The ILSVRC dataset has been prepared with Caffe helper tools such as create_data.sh (using convert_imageset) and is broadly following the steps explained in http://caffe.berkeleyvision.org/gathered/examples/imagenet.html. The entire training and validation images are resized to 328x328 pixels and appropriate lmdbs are created.
I am using train_val adapted from https://github.com/soeaver/caffe-model, the actually used train_val file can be found here: https://gist.github.com/revilokeb/ab1809954f69d6d707be0c301947b69e
The solver aims to be as close as possible to the description in http://arxiv.org/abs/1602.07261, the one I am currently using can be found here: https://gist.github.com/revilokeb/b6c10197898662ed83832ee871da4528
For the time being I have set aside 2 12GB GPUs to work in parallel for that experiment. 10 epochs can be trained with that setup in a little less than 5 days. A look at http://arxiv.org/abs/1602.07261 their figure 24 and 26 shows that after around 120 epochs top-1 and top-5 validation error does not seem to improve much further. So with the current setup roughly 60 days of training will be needed before reaching the final accuracy (if everything goes well).
Intermediate snapshots I will put to the following folder for anyone who is interested for download (every 10 epochs): https://drive.google.com/open?id=0B1qLpHDbczM2bTZyeHc0TmNoanM. If I am losing my patience along the way others might continue with that experiment :-).
Currently I am right after epoch 25 and validation error and training loss have been developing as follows:
A closer look at the validation error of the last 10 epochs reveals that there has been no noticeable change in validation error over the last 10 epochs.
Obviously validation accuracy is very much different from what is shown in http://arxiv.org/abs/1602.07261 (e.g. their Figure 24, Top-5 validation error at 20 epochs showing ~10% error as compared with ~28% in my training). I have strictly adhered to the learning rate schedule described in the paper (learning rate @ start of training: 0.045 and reducing learning rate every 2 epochs by factor of 0.94). In one additional experiment I have lowered the learning rate manually after 10 epochs by multiplying it with 0.2 which resulted in an improvement of Top-1 / Top-5 validation accuracy of 2.5% / 3%.
As it does not seem to be possible to directly reproduce results shown in http://arxiv.org/abs/1602.07261 with my setup I will go back and re-analyze my setup first. Also I might consider investigating the architecture on smaller images / different image set (e.g. CIFAR 100). In the meantime I have run various experiments so far unfortunately without being able to replicate the results nowhere near.

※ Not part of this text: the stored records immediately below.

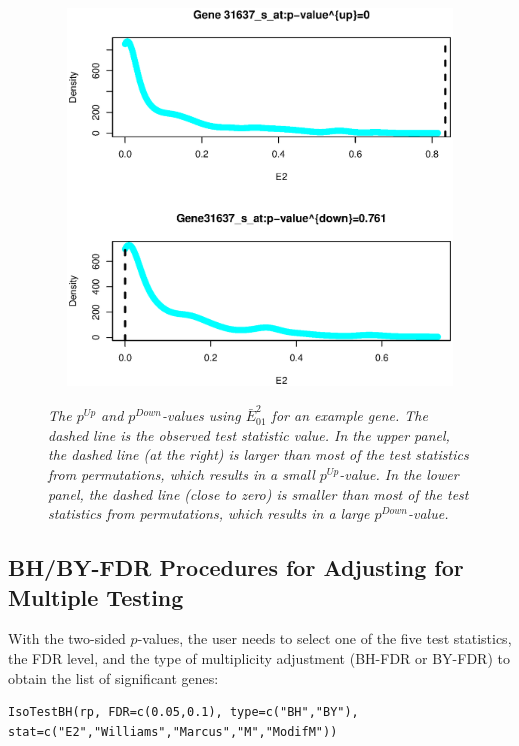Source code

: \begin{figure}[!h]
\centering
{\includegraphics[height=10cm,width=12cm]{Isopval.eps}}
\caption{\em{The $p^{Up}$ and $p^{Down}$-values using
$\bar{E}_{01}^2$ for an example gene. The dashed line is the
observed test statistic value. In the upper panel, the dashed line
(at the right) is larger than most of the test statistics from
permutations, which results in a small $p^{Up}$-value. In the lower
panel, the dashed line (close to zero) is smaller than most of the
test statistics from permutations, which results in a large
$p^{Down}$-value.}} \label{expvalue}
\end{figure}



\subsection{BH/BY-FDR Procedures for Adjusting for Multiple Testing}

With the two-sided $p$-values, the user needs to select one of the
five test statistics, the FDR level, and the type of multiplicity
adjustment (BH-FDR or BY-FDR) to obtain the list of significant
genes:
\begin{center}
\begin{boxit}
\begin{verbatim}
IsoTestBH(rp, FDR=c(0.05,0.1), type=c("BH","BY"),
stat=c("E2","Williams","Marcus","M","ModifM"))
\end{verbatim}
\end{boxit}
\end{center}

However I have learnt that there has now been a succesful re-training of inception-resnet-2 in torch https://github.com/lim0606/torch-inception-resnet-v2. Based on their detailed description my likely mistake was to not scale the last layer before the average pooling: "Also we found that if the number of filters exceeded 1000, the residual variants started to exhibit instabilities and the network has just “died” early in the training, meaning that the last layer before the average pooling started to produce only zeros after a few tens of thousands of iterations." (quote from http://arxiv.org/abs/1602.07261, 3.3 Scaling of residuals)
As soon as I have some time and spare computational ressources I will re-check if that really was the culprit hindering the learning.
Besides the torch re-implementation Google has now made public the weights of inception-resnet-2 in tensorflow: see https://research.googleblog.com/2016/08/improving-inception-and-image.html. As my focus has moved a bit on towards deep reinforcement learning, secondly I am anyway using Tensorflow more and more often and lastly since those Imagenet simulations have been binding too many of my modest GPU ressources I have decided to not continue trying to learn the inception-resnet-2 with Caffe.